I don’t have to explain… but I want to.

I realized now that I was telling myself a story about Joaquin. It might have been true; it might have been 100% fiction. I may never know.

The things I told myself:

  • Actions speak louder than words
  • This arrangement of no-strings-attached once/week sex is ideal for him
  • If he truly cared about me, he’d reach out via call or text more often
  • If he truly cared about me, he’d wantΒ  to see me more often

I’m sure you all saw these in my most recent posts about him. I’m second-guessing myself now and wondering if I was wrong.

The last night I saw him, on the night I broke the news to him, he said to me soon after arriving, “I’ve been thinking about you a lot.” He’d never said that before.

Later, he looked at me, sighed, and said, “You look so good tonight.”

And then, while kissing me and looking into my eyes, he said, “God, you’re so pretty.”

I’m replaying these in my mind and agonizing. The timing was ironic. Sure, he always told me I was gorgeous, amazing, hot, etc.
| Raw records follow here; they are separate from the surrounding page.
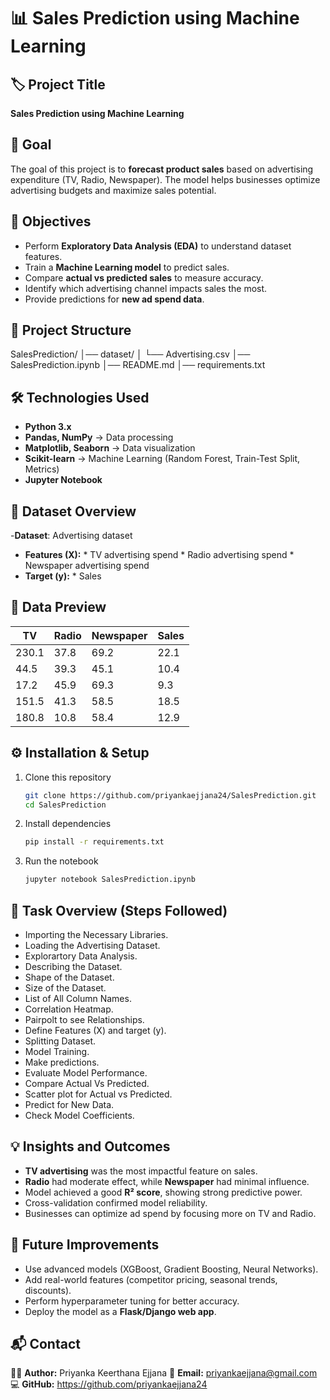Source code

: # 📊 Sales Prediction using Machine Learning


## 🏷️ Project Title

**Sales Prediction using  Machine Learning**


## 🎯 Goal

The goal of this project is to **forecast product sales** based on advertising expenditure (TV, Radio, Newspaper). The model helps businesses optimize advertising budgets and maximize sales potential.



## 🎯 Objectives

* Perform **Exploratory Data Analysis (EDA)** to understand dataset features.
* Train a **Machine Learning model** to predict sales.
* Compare **actual vs predicted sales** to measure accuracy.
* Identify which advertising channel impacts sales the most.
* Provide predictions for **new ad spend data**.



## 📂 Project Structure


SalesPrediction/
│── dataset/
│   └── Advertising.csv
│── SalesPrediction.ipynb
│── README.md
│── requirements.txt



## 🛠️ Technologies Used

- **Python 3.x**
- **Pandas, NumPy** → Data processing
- **Matplotlib, Seaborn** → Data visualization
- **Scikit-learn** → Machine Learning (Random Forest, Train-Test Split, Metrics)
- **Jupyter Notebook**



## 📑 Dataset Overview

-**Dataset**: Advertising dataset
-  **Features (X):**
              * TV advertising spend
              * Radio advertising spend
              * Newspaper advertising spend
- **Target (y):**
              * Sales


## 👀 Data Preview

| TV    | Radio | Newspaper | Sales |
| ----- | ----- | --------- | ----- |
| 230.1 | 37.8  | 69.2      | 22.1  |
| 44.5  | 39.3  | 45.1      | 10.4  |
| 17.2  | 45.9  | 69.3      | 9.3   |
| 151.5 | 41.3  | 58.5      | 18.5  |
| 180.8 | 10.8  | 58.4      | 12.9  |



## ⚙️ Installation & Setup

1. Clone this repository

   ```bash
   git clone https://github.com/priyankaejjana24/SalesPrediction.git
   cd SalesPrediction
   ```
2. Install dependencies

   ```bash
   pip install -r requirements.txt
   ```
3. Run the notebook

   ```bash
   jupyter notebook SalesPrediction.ipynb
   ```


## 📌 Task Overview (Steps Followed)

- Importing the Necessary Libraries.
- Loading the Advertising Dataset.
- Explorartory Data Analysis.
- Describing the Dataset.
- Shape of the Dataset.
- Size of the Dataset.
- List of All Column Names.
- Correlation Heatmap.
- Pairpolt to see Relationships.
- Define Features (X) and target (y).
- Splitting Dataset.
- Model Training.
- Make predictions.
- Evaluate Model Performance.
- Compare Actual Vs Predicted.
- Scatter plot for Actual vs Predicted.
- Predict for New Data.
- Check Model Coefficients.



## 💡 Insights and Outcomes

* **TV advertising** was the most impactful feature on sales.
* **Radio** had moderate effect, while **Newspaper** had minimal influence.
* Model achieved a good **R² score**, showing strong predictive power.
* Cross-validation confirmed model reliability.
* Businesses can optimize ad spend by focusing more on TV and Radio.



## 🚀 Future Improvements

* Use advanced models (XGBoost, Gradient Boosting, Neural Networks).
* Add real-world features (competitor pricing, seasonal trends, discounts).
* Perform hyperparameter tuning for better accuracy.
* Deploy the model as a **Flask/Django web app**.



## 📬 Contact

👩‍💻 **Author:** Priyanka Keerthana Ejjana
📧 **Email:** priyankaejjana@gmail.com
💻 **GitHub:** https://github.com/priyankaejjana24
On this night, however, it felt different.

I could be imagining that.

It’s stupid to replay this in my mind and it doesn’t matter because ultimately it was too little too late.

I now know that he cared. A lot. We just had different needs. More importantly, I need to question my internal dialogue more often because the story I was telling myself was incorrect. I feel horrible for not giving him the benefit of the doubt.